Retype every record exactly. Skip the images.

:: SOURCE DATA

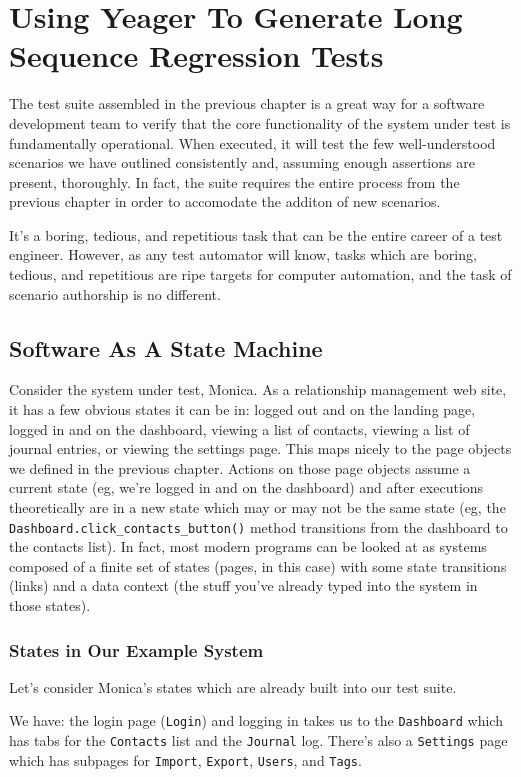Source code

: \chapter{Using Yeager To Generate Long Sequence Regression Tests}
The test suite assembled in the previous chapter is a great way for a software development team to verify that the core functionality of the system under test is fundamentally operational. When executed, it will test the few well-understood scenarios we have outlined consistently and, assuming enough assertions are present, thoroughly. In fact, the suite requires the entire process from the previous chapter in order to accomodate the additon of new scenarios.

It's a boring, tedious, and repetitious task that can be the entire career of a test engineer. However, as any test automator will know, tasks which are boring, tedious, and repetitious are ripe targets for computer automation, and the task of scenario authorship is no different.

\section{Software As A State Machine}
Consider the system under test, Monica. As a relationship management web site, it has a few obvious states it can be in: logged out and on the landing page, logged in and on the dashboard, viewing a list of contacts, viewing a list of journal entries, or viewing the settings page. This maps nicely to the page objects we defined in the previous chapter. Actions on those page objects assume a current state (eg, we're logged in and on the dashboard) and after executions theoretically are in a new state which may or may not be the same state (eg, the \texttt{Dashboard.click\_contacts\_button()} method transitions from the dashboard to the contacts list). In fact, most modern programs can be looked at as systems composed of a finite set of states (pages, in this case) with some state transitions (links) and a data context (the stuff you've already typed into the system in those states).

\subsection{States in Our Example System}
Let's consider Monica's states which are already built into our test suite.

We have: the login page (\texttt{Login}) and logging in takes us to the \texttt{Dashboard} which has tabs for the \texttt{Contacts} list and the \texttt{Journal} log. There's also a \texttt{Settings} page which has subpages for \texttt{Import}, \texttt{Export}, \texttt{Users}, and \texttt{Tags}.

::::

- **ANSWER BELOW**
Source code

: \chapter{Using Yeager To Generate Long Sequence Regression Tests}
The test suite assembled in the previous chapter is a great way for a software development team to verify that the core functionality of the system under test is fundamentally operational. When executed, it will test the few well-understood scenarios we have outlined consistently and, assuming enough assertions are present, thoroughly. In fact, the suite requires the entire process from the previous chapter in order to accomodate the additon of new scenarios.

It's a boring, tedious, and repetitious task that can be the entire career of a test engineer. However, as any test automator will know, tasks which are boring, tedious, and repetitious are ripe targets for computer automation, and the task of scenario authorship is no different.

\section{Software As A State Machine}
Consider the system under test, Monica. As a relationship management web site, it has a few obvious states it can be in: logged out and on the landing page, logged in and on the dashboard, viewing a list of contacts, viewing a list of journal entries, or viewing the settings page. This maps nicely to the page objects we defined in the previous chapter. Actions on those page objects assume a current state (eg, we're logged in and on the dashboard) and after executions theoretically are in a new state which may or may not be the same state (eg, the \texttt{Dashboard.click\_contacts\_button()} method transitions from the dashboard to the contacts list). In fact, most modern programs can be looked at as systems composed of a finite set of states (pages, in this case) with some state transitions (links) and a data context (the stuff you've already typed into the system in those states).

\subsection{States in Our Example System}
Let's consider Monica's states which are already built into our test suite.

We have: the login page (\texttt{Login}) and logging in takes us to the \texttt{Dashboard} which has tabs for the \texttt{Contacts} list and the \texttt{Journal} log. There's also a \texttt{Settings} page which has subpages for \texttt{Import}, \texttt{Export}, \texttt{Users}, and \texttt{Tags}.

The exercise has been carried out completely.